■ Task directions:
Look in the data below for the line that has "Tilty Function Diagrams", then print exactly every line from there through the line that has "appears with further", leaving pictures out.

*** Material provided

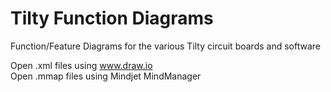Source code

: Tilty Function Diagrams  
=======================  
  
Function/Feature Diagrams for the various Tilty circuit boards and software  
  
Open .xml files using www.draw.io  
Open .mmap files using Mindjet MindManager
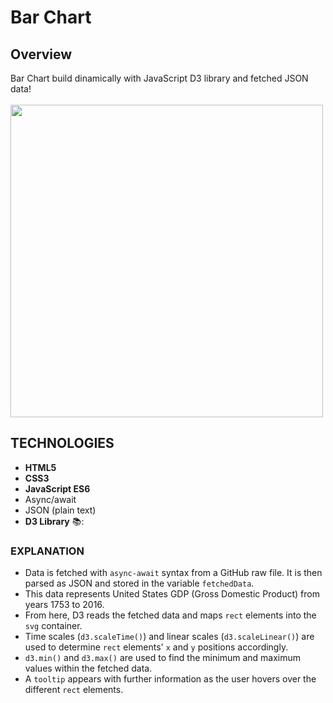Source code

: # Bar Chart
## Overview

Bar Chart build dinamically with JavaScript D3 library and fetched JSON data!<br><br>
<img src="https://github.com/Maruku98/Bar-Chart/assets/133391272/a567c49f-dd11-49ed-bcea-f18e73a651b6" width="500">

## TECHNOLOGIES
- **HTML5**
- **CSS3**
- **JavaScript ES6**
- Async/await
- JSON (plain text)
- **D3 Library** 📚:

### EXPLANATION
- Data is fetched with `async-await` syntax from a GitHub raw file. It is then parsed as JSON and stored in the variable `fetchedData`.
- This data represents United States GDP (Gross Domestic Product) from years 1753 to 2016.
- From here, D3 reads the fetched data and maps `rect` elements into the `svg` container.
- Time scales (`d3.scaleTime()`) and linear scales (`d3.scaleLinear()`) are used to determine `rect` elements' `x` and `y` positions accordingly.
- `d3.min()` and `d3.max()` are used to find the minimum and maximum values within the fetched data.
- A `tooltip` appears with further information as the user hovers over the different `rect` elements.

******
*** Material provided

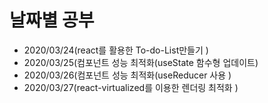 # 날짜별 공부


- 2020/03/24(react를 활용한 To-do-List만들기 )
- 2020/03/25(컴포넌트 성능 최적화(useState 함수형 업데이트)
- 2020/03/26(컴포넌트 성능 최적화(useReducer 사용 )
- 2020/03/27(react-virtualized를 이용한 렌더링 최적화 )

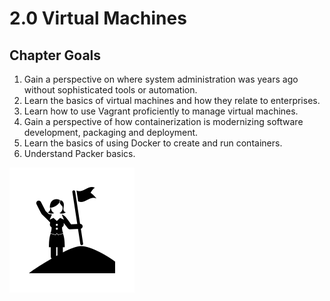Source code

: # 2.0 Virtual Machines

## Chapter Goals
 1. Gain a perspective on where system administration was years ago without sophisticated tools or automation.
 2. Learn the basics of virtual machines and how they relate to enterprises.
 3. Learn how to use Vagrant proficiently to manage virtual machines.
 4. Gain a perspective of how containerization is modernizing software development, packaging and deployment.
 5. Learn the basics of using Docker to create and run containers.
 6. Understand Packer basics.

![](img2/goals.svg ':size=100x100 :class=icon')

******

■ Task response:
: Tilty Function Diagrams  
=======================  
  
Function/Feature Diagrams for the various Tilty circuit boards and software  
  
Open .xml files using www.draw.io  
Open .mmap files using Mindjet MindManager
Source code

: # Bar Chart
## Overview

Bar Chart build dinamically with JavaScript D3 library and fetched JSON data!<br><br>
<img src="https://github.com/Maruku98/Bar-Chart/assets/133391272/a567c49f-dd11-49ed-bcea-f18e73a651b6" width="500">

## TECHNOLOGIES
- **HTML5**
- **CSS3**
- **JavaScript ES6**
- Async/await
- JSON (plain text)
- **D3 Library** 📚:

### EXPLANATION
- Data is fetched with `async-await` syntax from a GitHub raw file. It is then parsed as JSON and stored in the variable `fetchedData`.
- This data represents United States GDP (Gross Domestic Product) from years 1753 to 2016.
- From here, D3 reads the fetched data and maps `rect` elements into the `svg` container.
- Time scales (`d3.scaleTime()`) and linear scales (`d3.scaleLinear()`) are used to determine `rect` elements' `x` and `y` positions accordingly.
- `d3.min()` and `d3.max()` are used to find the minimum and maximum values within the fetched data.
- A `tooltip` appears with further information as the user hovers over the different `rect` elements.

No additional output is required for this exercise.